Il terzo capitolo, Il diavolo e il buon dio: la preistoria della cosmologia popolare romena, affronta invece la fase cristiana della storia del popolo romeno, a partire dalle influenze bogomile sul folklore e il mito cosmogonico, mettendole anche in relazione con miti appartenenti ad altre culture dell’Europa orientale, fino a toccare all’Asia centrale, all’Iran e alla Mongolia.

Il quarto capitolo, Il principe Dragoş e la «caccia rituale», riprende le mosse dalla leggenda della caccia all’uro condotta da Dragoş, in seguito primo voivoda di Moldavia. La storia diviene anche un’opportunità di ricollegarsi ai miti delle origini. Da questo punto si sviluppa un’interessante analisi di vari miti fondativi che implicano la caccia rituale o l’inseguimento di un animale che diviene epifania divina.
Il quinto capitolo si occupa di poesia popolare e del ruolo del folklore come continuazione/confronto delle leggende e credenze non solo all’interno dello spazio romeno, ma anche nella regione balcanica in generale.
Nel sesto capitolo ci si pone invece il quesito se sia esistito o meno “uno sciamanesimo presso i romeni”. Seguono alcuni interessanti esempi che permettono all’autore, che qui mostra la sua ampia conoscenza del tema, di introdurre uno spaccato piuttosto variegato di pratiche diffuse tra le popolazioni rurali.
Il settimo capitolo è dedicato al culto della mandragora, di cui Eliade dice, con ricchezza di particolari che “fra tutte le piante che streghe, donne e fanciulle romene usano per le loro virtù magiche o medicali, nessuna presenta un rituale di raccolta costituito da tanti elementi drammatici come la mandragora”.

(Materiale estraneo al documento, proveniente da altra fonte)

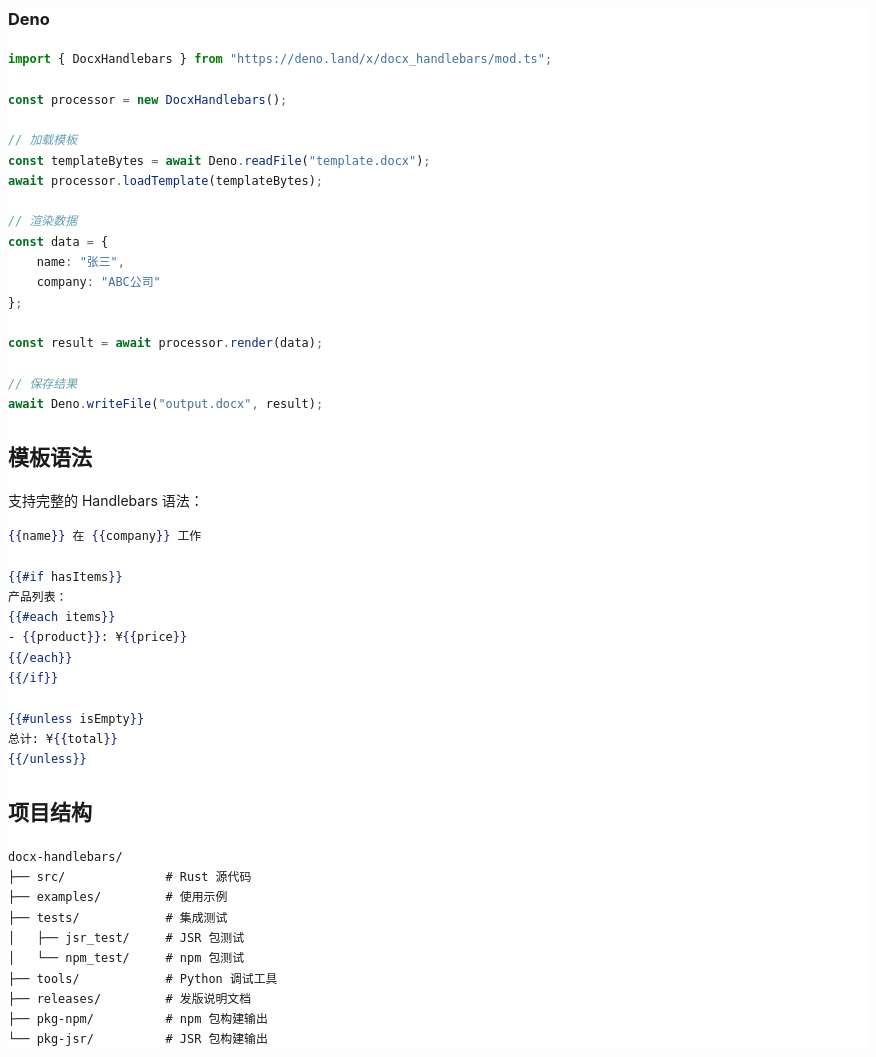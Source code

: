 ### Deno

```typescript
import { DocxHandlebars } from "https://deno.land/x/docx_handlebars/mod.ts";

const processor = new DocxHandlebars();

// 加载模板
const templateBytes = await Deno.readFile("template.docx");
await processor.loadTemplate(templateBytes);

// 渲染数据
const data = {
    name: "张三",
    company: "ABC公司"
};

const result = await processor.render(data);

// 保存结果
await Deno.writeFile("output.docx", result);
```

## 模板语法

支持完整的 Handlebars 语法：

```handlebars
{{name}} 在 {{company}} 工作

{{#if hasItems}}
产品列表：
{{#each items}}
- {{product}}: ¥{{price}}
{{/each}}
{{/if}}

{{#unless isEmpty}}
总计: ¥{{total}}
{{/unless}}
```

## 项目结构

```
docx-handlebars/
├── src/              # Rust 源代码
├── examples/         # 使用示例
├── tests/            # 集成测试
│   ├── jsr_test/     # JSR 包测试
│   └── npm_test/     # npm 包测试
├── tools/            # Python 调试工具
├── releases/         # 发版说明文档
├── pkg-npm/          # npm 包构建输出
└── pkg-jsr/          # JSR 包构建输出
```

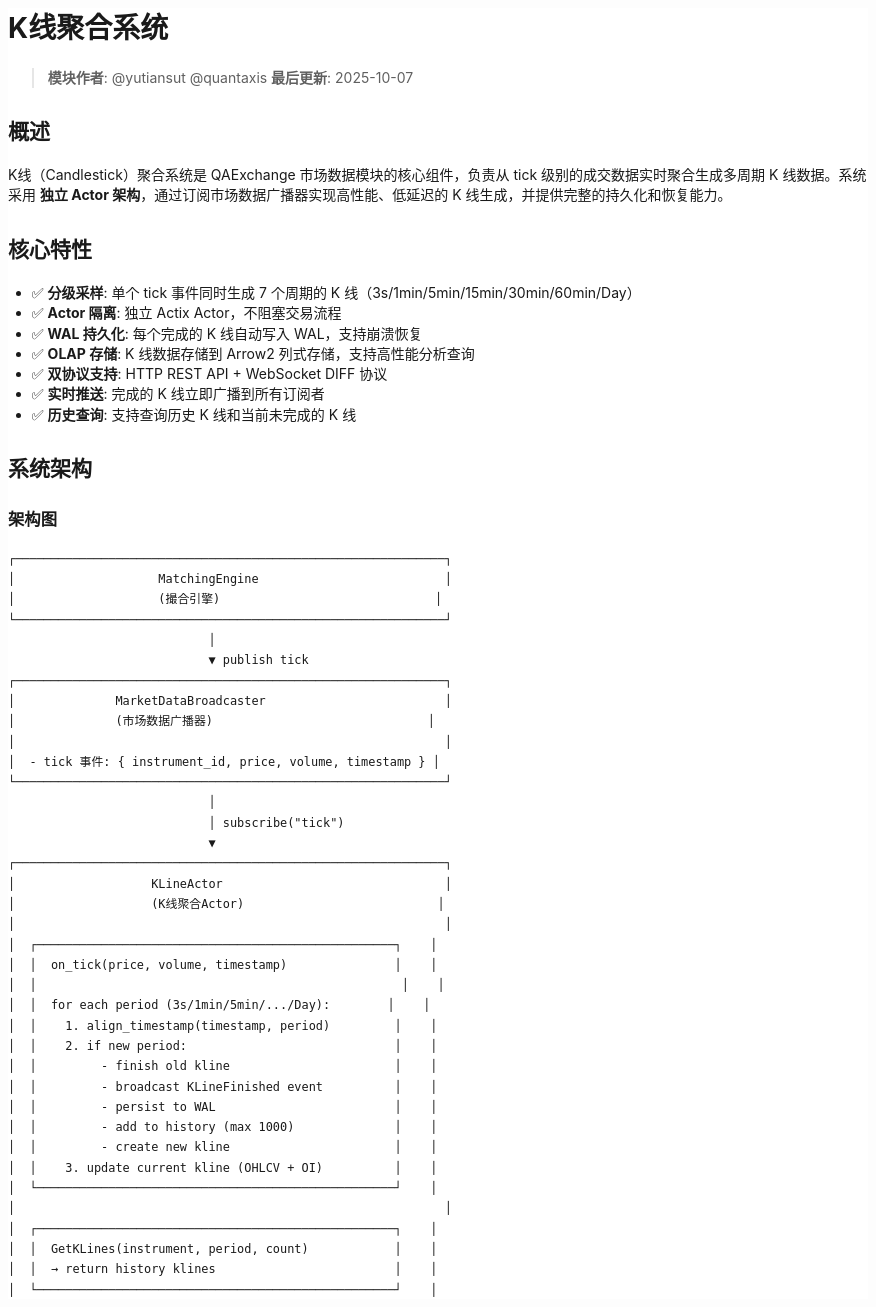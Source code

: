 # K线聚合系统

> **模块作者**: @yutiansut @quantaxis
> **最后更新**: 2025-10-07

## 概述

K线（Candlestick）聚合系统是 QAExchange 市场数据模块的核心组件，负责从 tick 级别的成交数据实时聚合生成多周期 K 线数据。系统采用 **独立 Actor 架构**，通过订阅市场数据广播器实现高性能、低延迟的 K 线生成，并提供完整的持久化和恢复能力。

## 核心特性

- ✅ **分级采样**: 单个 tick 事件同时生成 7 个周期的 K 线（3s/1min/5min/15min/30min/60min/Day）
- ✅ **Actor 隔离**: 独立 Actix Actor，不阻塞交易流程
- ✅ **WAL 持久化**: 每个完成的 K 线自动写入 WAL，支持崩溃恢复
- ✅ **OLAP 存储**: K 线数据存储到 Arrow2 列式存储，支持高性能分析查询
- ✅ **双协议支持**: HTTP REST API + WebSocket DIFF 协议
- ✅ **实时推送**: 完成的 K 线立即广播到所有订阅者
- ✅ **历史查询**: 支持查询历史 K 线和当前未完成的 K 线

## 系统架构

### 架构图

```
┌────────────────────────────────────────────────────────────┐
│                    MatchingEngine                          │
│                    (撮合引擎)                              │
└────────────────────────────────────────────────────────────┘
                            │
                            ▼ publish tick
┌────────────────────────────────────────────────────────────┐
│              MarketDataBroadcaster                         │
│              (市场数据广播器)                              │
│                                                            │
│  - tick 事件: { instrument_id, price, volume, timestamp } │
└────────────────────────────────────────────────────────────┘
                            │
                            │ subscribe("tick")
                            ▼
┌────────────────────────────────────────────────────────────┐
│                   KLineActor                               │
│                   (K线聚合Actor)                           │
│                                                            │
│  ┌──────────────────────────────────────────────────┐    │
│  │  on_tick(price, volume, timestamp)               │    │
│  │                                                   │    │
│  │  for each period (3s/1min/5min/.../Day):        │    │
│  │    1. align_timestamp(timestamp, period)         │    │
│  │    2. if new period:                             │    │
│  │         - finish old kline                       │    │
│  │         - broadcast KLineFinished event          │    │
│  │         - persist to WAL                         │    │
│  │         - add to history (max 1000)              │    │
│  │         - create new kline                       │    │
│  │    3. update current kline (OHLCV + OI)          │    │
│  └──────────────────────────────────────────────────┘    │
│                                                            │
│  ┌──────────────────────────────────────────────────┐    │
│  │  GetKLines(instrument, period, count)            │    │
│  │  → return history klines                         │    │
│  └──────────────────────────────────────────────────┘    │
```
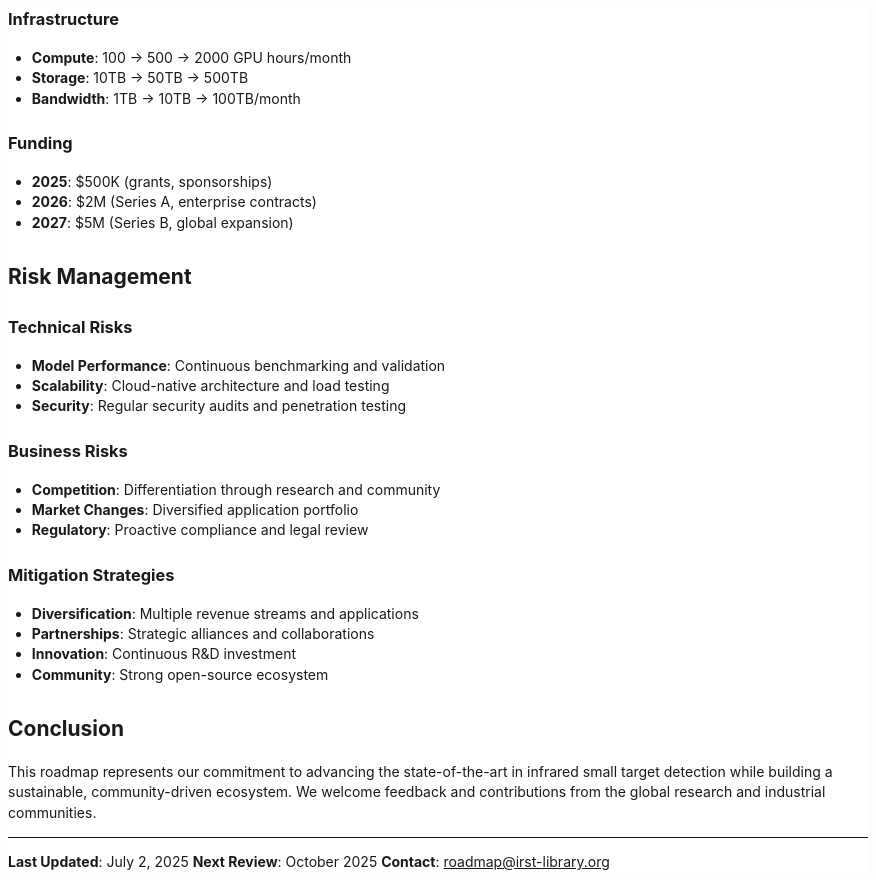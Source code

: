 ### Infrastructure

- **Compute**: 100 → 500 → 2000 GPU hours/month
- **Storage**: 10TB → 50TB → 500TB
- **Bandwidth**: 1TB → 10TB → 100TB/month

### Funding

- **2025**: $500K (grants, sponsorships)
- **2026**: $2M (Series A, enterprise contracts)
- **2027**: $5M (Series B, global expansion)

## Risk Management

### Technical Risks

- **Model Performance**: Continuous benchmarking and validation
- **Scalability**: Cloud-native architecture and load testing
- **Security**: Regular security audits and penetration testing

### Business Risks

- **Competition**: Differentiation through research and community
- **Market Changes**: Diversified application portfolio
- **Regulatory**: Proactive compliance and legal review

### Mitigation Strategies

- **Diversification**: Multiple revenue streams and applications
- **Partnerships**: Strategic alliances and collaborations
- **Innovation**: Continuous R&D investment
- **Community**: Strong open-source ecosystem

## Conclusion

This roadmap represents our commitment to advancing the state-of-the-art in infrared small target detection while building a sustainable, community-driven ecosystem. We welcome feedback and contributions from the global research and industrial communities.

---

**Last Updated**: July 2, 2025
**Next Review**: October 2025
**Contact**: <roadmap@irst-library.org>
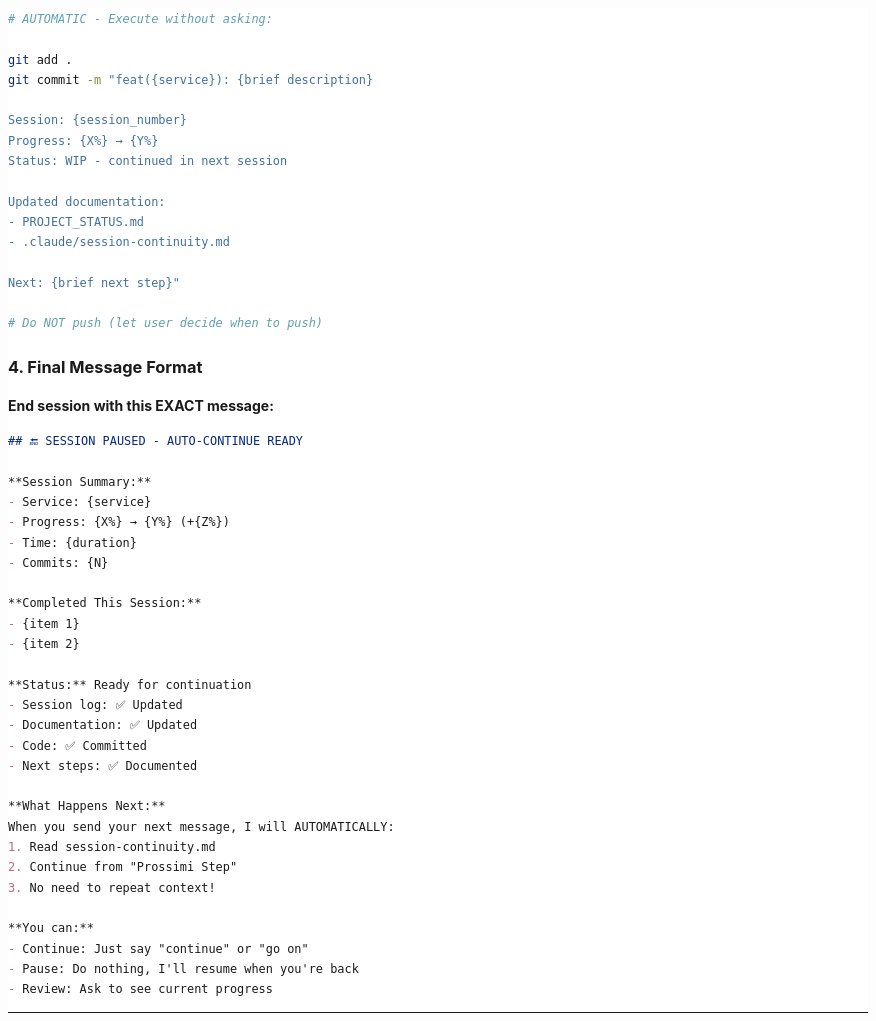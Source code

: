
 ```bash
# AUTOMATIC - Execute without asking:

git add .
git commit -m "feat({service}): {brief description}

Session: {session_number}
Progress: {X%} → {Y%}
Status: WIP - continued in next session

Updated documentation:
- PROJECT_STATUS.md
- .claude/session-continuity.md

Next: {brief next step}"

# Do NOT push (let user decide when to push)
```

### 4. Final Message Format

**End session with this EXACT message:**

```markdown
## 🔚 SESSION PAUSED - AUTO-CONTINUE READY

**Session Summary:**
- Service: {service}
- Progress: {X%} → {Y%} (+{Z%})
- Time: {duration}
- Commits: {N}

**Completed This Session:**
- {item 1}
- {item 2}

**Status:** Ready for continuation
- Session log: ✅ Updated
- Documentation: ✅ Updated
- Code: ✅ Committed
- Next steps: ✅ Documented

**What Happens Next:**
When you send your next message, I will AUTOMATICALLY:
1. Read session-continuity.md
2. Continue from "Prossimi Step"
3. No need to repeat context!

**You can:**
- Continue: Just say "continue" or "go on"
- Pause: Do nothing, I'll resume when you're back
- Review: Ask to see current progress
```

---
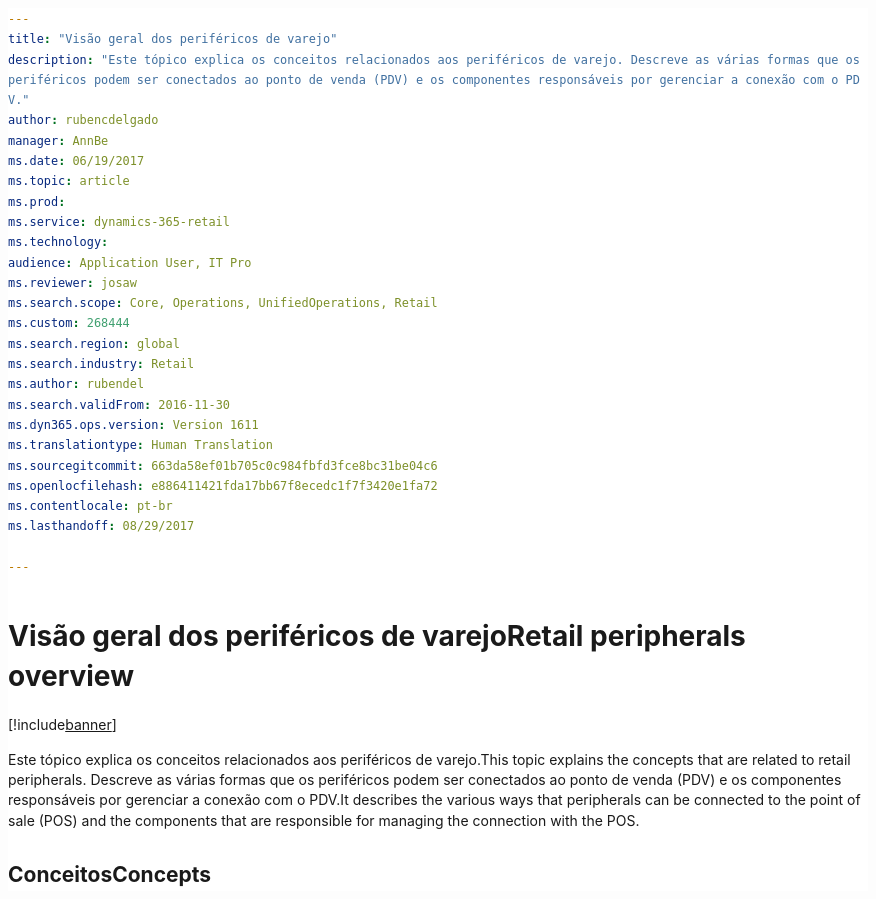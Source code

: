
 ```yaml
---
title: "Visão geral dos periféricos de varejo"
description: "Este tópico explica os conceitos relacionados aos periféricos de varejo. Descreve as várias formas que os periféricos podem ser conectados ao ponto de venda (PDV) e os componentes responsáveis por gerenciar a conexão com o PDV."
author: rubencdelgado
manager: AnnBe
ms.date: 06/19/2017
ms.topic: article
ms.prod: 
ms.service: dynamics-365-retail
ms.technology: 
audience: Application User, IT Pro
ms.reviewer: josaw
ms.search.scope: Core, Operations, UnifiedOperations, Retail
ms.custom: 268444
ms.search.region: global
ms.search.industry: Retail
ms.author: rubendel
ms.search.validFrom: 2016-11-30
ms.dyn365.ops.version: Version 1611
ms.translationtype: Human Translation
ms.sourcegitcommit: 663da58ef01b705c0c984fbfd3fce8bc31be04c6
ms.openlocfilehash: e886411421fda17bb67f8ecedc1f7f3420e1fa72
ms.contentlocale: pt-br
ms.lasthandoff: 08/29/2017

---
```


# <a name="retail-peripherals-overview"></a><span data-ttu-id="5f55f-104">Visão geral dos periféricos de varejo</span><span class="sxs-lookup"><span data-stu-id="5f55f-104">Retail peripherals overview</span></span>

[!include[banner](includes/banner.md)]


<span data-ttu-id="5f55f-105">Este tópico explica os conceitos relacionados aos periféricos de varejo.</span><span class="sxs-lookup"><span data-stu-id="5f55f-105">This topic explains the concepts that are related to retail peripherals.</span></span> <span data-ttu-id="5f55f-106">Descreve as várias formas que os periféricos podem ser conectados ao ponto de venda (PDV) e os componentes responsáveis por gerenciar a conexão com o PDV.</span><span class="sxs-lookup"><span data-stu-id="5f55f-106">It describes the various ways that peripherals can be connected to the point of sale (POS) and the components that are responsible for managing the connection with the POS.</span></span>

## <a name="concepts"></a><span data-ttu-id="5f55f-107">Conceitos</span><span class="sxs-lookup"><span data-stu-id="5f55f-107">Concepts</span></span>
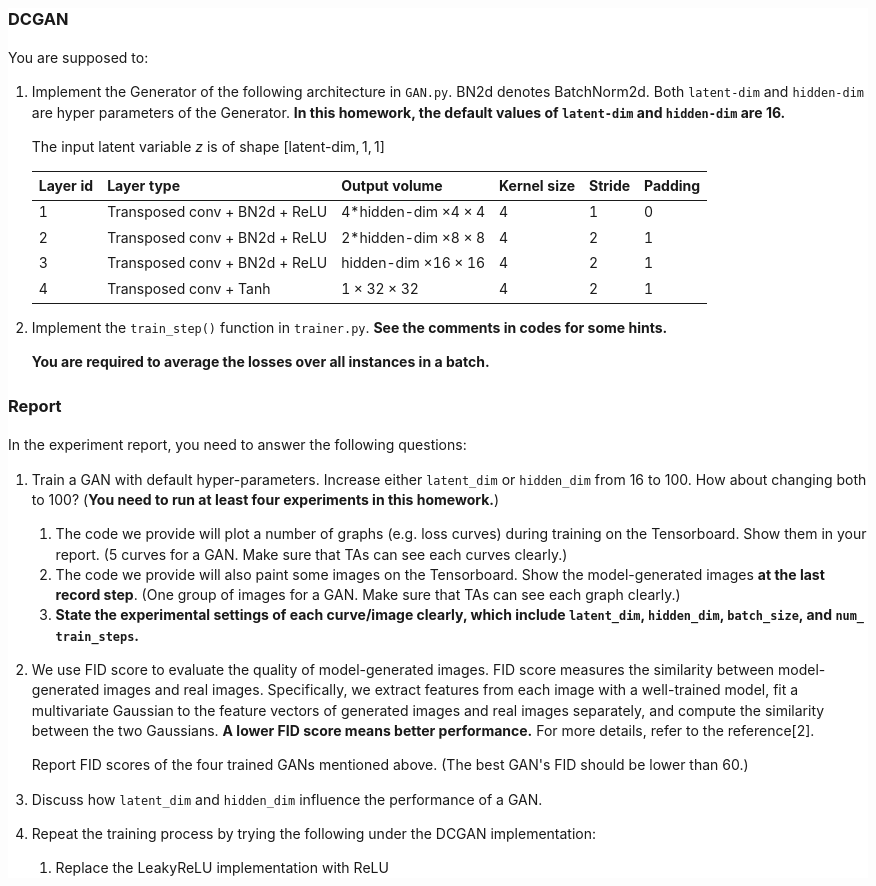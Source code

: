 ### DCGAN

You are supposed to:

1. Implement the Generator of the following architecture in `GAN.py`. BN2d denotes BatchNorm2d. Both `latent-dim` and `hidden-dim` are hyper parameters of the Generator. **In this homework,  the default values of `latent-dim` and `hidden-dim` are 16.**

   The input latent variable $z$ is of shape $[\text{latent-dim}, 1, 1]$

   | Layer id | Layer type                    | Output volume                    | Kernel size | Stride | Padding |
   | -------- | ----------------------------- | -------------------------------- | ----------- | ------ | ------- |
   | 1        | Transposed conv + BN2d + ReLU | 4*hidden-dim $\times 4 \times 4$ | 4           | 1      | 0       |
   | 2        | Transposed conv + BN2d + ReLU | 2*hidden-dim $\times 8 \times 8$ | 4           | 2      | 1       |
   | 3        | Transposed conv + BN2d + ReLU | hidden-dim $\times 16 \times 16$ | 4           | 2      | 1       |
   | 4        | Transposed conv + Tanh        | $1 \times 32 \times 32$          | 4           | 2      | 1       |

2. Implement the `train_step()` function in `trainer.py`. **See the comments in codes for some hints.**

   **You are required to average the losses over all instances in a batch.**

### Report

In the experiment report, you need to answer the following questions:

1. Train a GAN with default hyper-parameters. Increase either `latent_dim` or `hidden_dim` from 16 to 100. How about changing both to 100? (**You need to run at least four experiments in this homework.**)

   1. The code we provide will plot a number of graphs (e.g. loss curves) during training on the Tensorboard. Show them in your report. (5 curves for a GAN. Make sure that TAs can see each curves clearly.)
   2. The code we provide will also paint some images on the Tensorboard. Show the model-generated images **at the last record step**. (One group of images for a GAN. Make sure that TAs can see each graph clearly.)
   3. **State the experimental settings of each curve/image clearly, which include `latent_dim`, `hidden_dim`, `batch_size`, and `num_train_steps`.**

2. We use FID score to evaluate the quality of model-generated images. FID score measures the similarity between model-generated images and real images. Specifically, we extract features from each image with a well-trained model, fit a multivariate Gaussian to the feature vectors of generated images and real images separately, and compute the similarity between the two Gaussians. **A lower FID score means better performance.** For more details, refer to the reference[2].

   Report FID scores of the four trained GANs mentioned above. (The best GAN's FID should be lower than 60.)

3. Discuss how `latent_dim` and `hidden_dim` influence the performance of a GAN.

4. Repeat the training process by trying the following under the DCGAN implementation:

   1. Replace the LeakyReLU implementation with ReLU
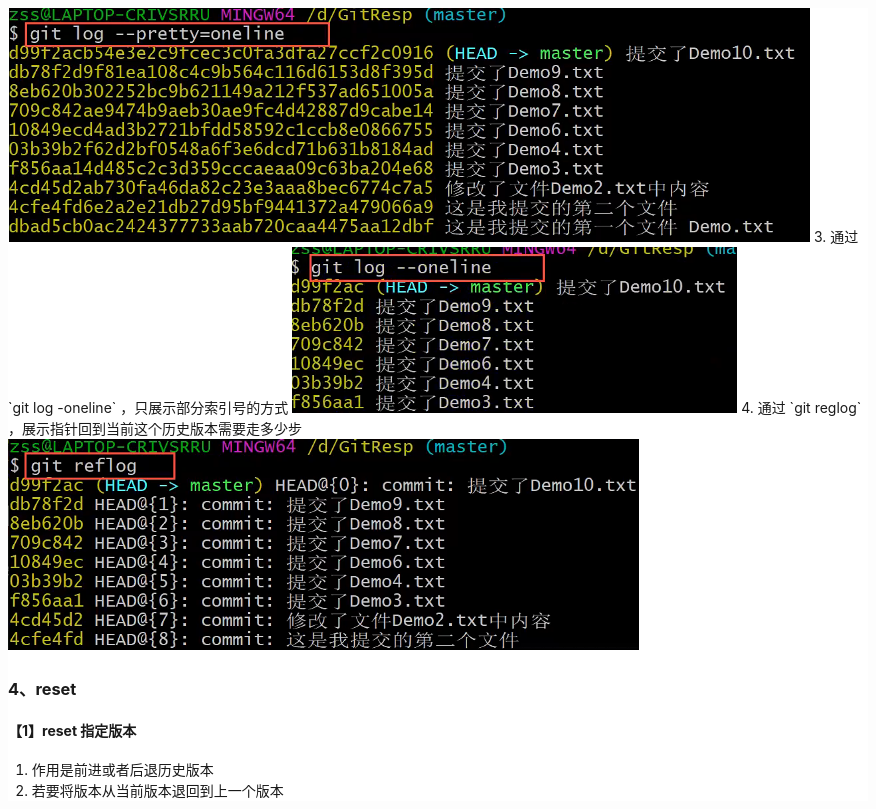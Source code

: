    <img src="_media/tools/Git/log3.png"/>
3. 通过 `git log -oneline` ，只展示部分索引号的方式

   <img src="_media/tools/Git/log4.png"/>
4. 通过 `git reglog` ，展示指针回到当前这个历史版本需要走多少步

   <img src="_media/tools/Git/log5.png"/>

### 4、reset

#### 【1】reset 指定版本

1. 作用是前进或者后退历史版本
2. 若要将版本从当前版本退回到上一个版本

Nell’ultimo capitolo, intitolato La pecorella veggente, che prende spunto da una ballata intitolata Miorița, agnellina o pecorella appunto, pubblicata nel 1850 e che ha avuto ampia fortuna tra studiosi di storia della letteratura e folklore romeno, l’Autore si dedica, con ricchezza di interpretazioni, alla ricerca di significati profondi e richiami filologici.
Conclude la presente edizione del volume la già citata appendice dal titolo Note sui Călușari, che Eliade aveva pubblicato nel 1973.
A conclusione di questa breve presentazione di un volume che può essere considerato un classico del lavoro di Eliade e per gli studi di antropologia in generale, vale la pena di rimarcare l’opportuna scelta del curatore di voler riproporre al pubblico questo insieme di interessanti contributi. Una scelta e un lavoro senza dubbio meritevole per l’opportunità che offre al lettore di aprire una finestra su un mondo ricco e complesso. Il folklore romeno rappresenta del resto un ottimo punto di partenza e al tempo stesso un collegamento verso un più ampio patrimonio culturale che attraversa, con influssi differenti e infinite varianti, l’intera Europa sud-orientale.